Dunn's research publications published definitive articles on the normal and pathologic anatomy of the kidney, the adrenal gland amyloidosis, congenital and induced ocular lesions, and the spontaneous lesions that accompany the aging process and which constitute the pathologic basis for the so called "geriatric diseases". Article titles included "Attempt to Detect a Mammary Tumor-Agent in Strain C Mice by X-Radiation" (1950), "Transplantation of Hepatomas in Mice" (1955), "Morphology of Mammary Tumors in Mice" (1958), "Studies of the Mammary-Tumor Agent of Strain RIII Mice" (1961), "Further Studies of the Mammary Tumor Agent of Strain RIII Mice" (1962), "Occurrence of Tumors in Wild House Mice" (1962), "Histology of Some Neoplasms and Non-Neo-plastic Lesions Found in Wild Mice Maintained Under Laboratory Conditions" (1963), "Attempts to Detect Nodule-Inducing Virus in Strain RIII Mice" (1970). In retirement she wrote a book, The Unseen Fight Against Cancer (1975), explaining cancer research for a general readership.

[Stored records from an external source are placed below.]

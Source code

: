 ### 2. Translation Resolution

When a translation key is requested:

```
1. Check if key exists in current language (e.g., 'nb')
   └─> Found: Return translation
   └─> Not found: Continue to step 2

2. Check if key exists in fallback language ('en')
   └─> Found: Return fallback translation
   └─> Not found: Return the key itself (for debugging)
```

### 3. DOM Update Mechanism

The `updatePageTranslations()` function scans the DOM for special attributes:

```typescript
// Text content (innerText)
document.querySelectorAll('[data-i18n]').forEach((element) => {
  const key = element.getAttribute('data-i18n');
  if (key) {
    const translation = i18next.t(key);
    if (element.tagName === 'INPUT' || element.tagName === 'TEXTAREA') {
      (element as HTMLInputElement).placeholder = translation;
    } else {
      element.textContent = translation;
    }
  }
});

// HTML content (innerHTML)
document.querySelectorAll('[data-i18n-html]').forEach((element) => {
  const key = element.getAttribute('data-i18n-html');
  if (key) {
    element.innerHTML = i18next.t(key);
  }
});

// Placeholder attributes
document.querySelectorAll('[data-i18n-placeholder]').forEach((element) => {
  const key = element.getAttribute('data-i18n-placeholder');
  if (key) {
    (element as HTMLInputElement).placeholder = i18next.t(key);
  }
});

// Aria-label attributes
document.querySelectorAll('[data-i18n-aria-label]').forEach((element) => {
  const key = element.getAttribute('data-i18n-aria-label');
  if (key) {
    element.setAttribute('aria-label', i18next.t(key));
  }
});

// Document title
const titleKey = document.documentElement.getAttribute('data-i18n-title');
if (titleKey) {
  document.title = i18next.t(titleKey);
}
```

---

==Awards and recognitions==
While attending Cornell University and the Medical School of the University of Virginia, Thelma Brumfield's peers elected her to membership in the honorary societies of Phi Beta Kappa and Alpha Omega Alpha. In 1958, the National Institutes of Health chose Dunn as one of six members of the delegation of distinguished American women physicians sent to the Soviet Union for the exchange of information and views on science and cancer. Also in 1958, the American Medical Women's Association elected Dunn "Woman of the Year" for the District of Columbia. In 1959, the Washington Society of Pathologists elected her its president. In 1961, the American Association for Cancer Research also elected her its president. Dunn was the first woman to be elected to both organizations. In 1962, Dunn met with John F. Kennedy as a recipient of the Federal Woman's Award for outstanding contributions to the government.

== Personal life ==
Thelma Brumfield married William Leroy Dunn, a fellow medical doctor, in 1929. They had three children. Their son John Thornton Dunn (1932-2004) became a medical researcher prominent in the study of thyroid disorders and public health. Thelma B. Dunn was widowed when W. Leroy Dunn died in 1982; she died in 1992, aged 92, at a retirement home in Lynchburg, Virginia. Her papers are archived at the University of Virginia.